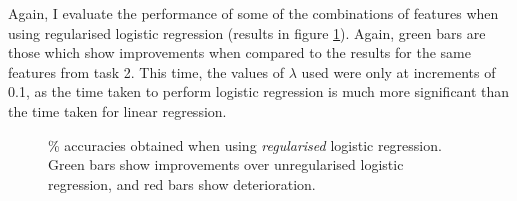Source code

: \documentclass[a4paper,11pt]{article}
\begin{document}
Again, I evaluate the performance of some of the combinations of features when using regularised logistic regression (results in figure \ref{task3reglogistic}).  Again, green bars are those which show improvements when compared to the results for the same features from task 2.  This time, the values of $\lambda$ used were only at increments of 0.1, as the time taken to perform logistic regression is much more significant than the time taken for linear regression.

\begin{figure}
\centering
\begin{bchart}[step=20,max=100]
		\smallskip
		\smallskip
		\smallskip
		\smallskip
		\smallskip
		\smallskip
		\smallskip
		\smallskip
		\smallskip
		\smallskip
		\smallskip
		\smallskip
		\smallskip
		\smallskip
		\smallskip
		\smallskip
\end{bchart}
\caption{\% accuracies obtained when using \textit{regularised} logistic regression.  Green bars show improvements over unregularised logistic regression, and red bars show deterioration.}
\label{task3reglogistic}
\end{figure}
\end{document}
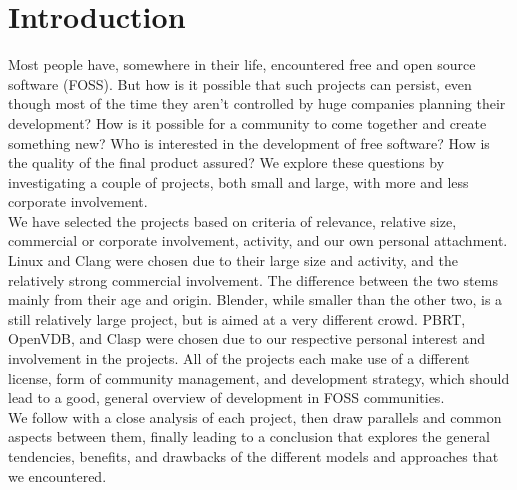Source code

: \section{Introduction}
Most people have, somewhere in their life, encountered free and open source software (FOSS). But how is it possible that such projects can persist, even though most of the time they aren't controlled by huge companies planning their development? How is it possible for a community to come together and create something new? Who is interested in the development of free software? How is the quality of the final product assured? We explore these questions by investigating a couple of projects, both small and large, with more and less corporate involvement. \\

We have selected the projects based on criteria of relevance, relative size, commercial or corporate involvement, activity, and our own personal attachment. Linux and Clang were chosen due to their large size and activity, and the relatively strong commercial involvement. The difference between the two stems mainly from their age and origin. Blender, while smaller than the other two, is a still relatively large project, but is aimed at a very different crowd. PBRT, OpenVDB, and Clasp were chosen due to our respective personal interest and involvement in the projects. All of the projects each make use of a different license, form of community management, and development strategy, which should lead to a good, general overview of development in FOSS communities. \\

We follow with a close analysis of each project, then draw parallels and common aspects between them, finally leading to a conclusion that explores the general tendencies, benefits, and drawbacks of the different models and approaches that we encountered.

--- --- ---

Reproduce only the lines from the first line of the entries through the line containing "Most people have, somewhere", exactly and with both ends kept. Omit the pictures.

#### ANSWER BOX:
Source code

: \documentclass[a4paper,11pt]{article}
\begin{document}
Again, I evaluate the performance of some of the combinations of features when using regularised logistic regression (results in figure \ref{task3reglogistic}).  Again, green bars are those which show improvements when compared to the results for the same features from task 2.  This time, the values of $\lambda$ used were only at increments of 0.1, as the time taken to perform logistic regression is much more significant than the time taken for linear regression.

\begin{figure}
\centering
\begin{bchart}[step=20,max=100]
		\smallskip
		\smallskip
		\smallskip
		\smallskip
		\smallskip
		\smallskip
		\smallskip
		\smallskip
		\smallskip
		\smallskip
		\smallskip
		\smallskip
		\smallskip
		\smallskip
		\smallskip
		\smallskip
\end{bchart}
\caption{\% accuracies obtained when using \textit{regularised} logistic regression.  Green bars show improvements over unregularised logistic regression, and red bars show deterioration.}
\label{task3reglogistic}
\end{figure}
\end{document}
Source code

: \section{Introduction}
Most people have, somewhere in their life, encountered free and open source software (FOSS). But how is it possible that such projects can persist, even though most of the time they aren't controlled by huge companies planning their development? How is it possible for a community to come together and create something new? Who is interested in the development of free software? How is the quality of the final product assured? We explore these questions by investigating a couple of projects, both small and large, with more and less corporate involvement. \\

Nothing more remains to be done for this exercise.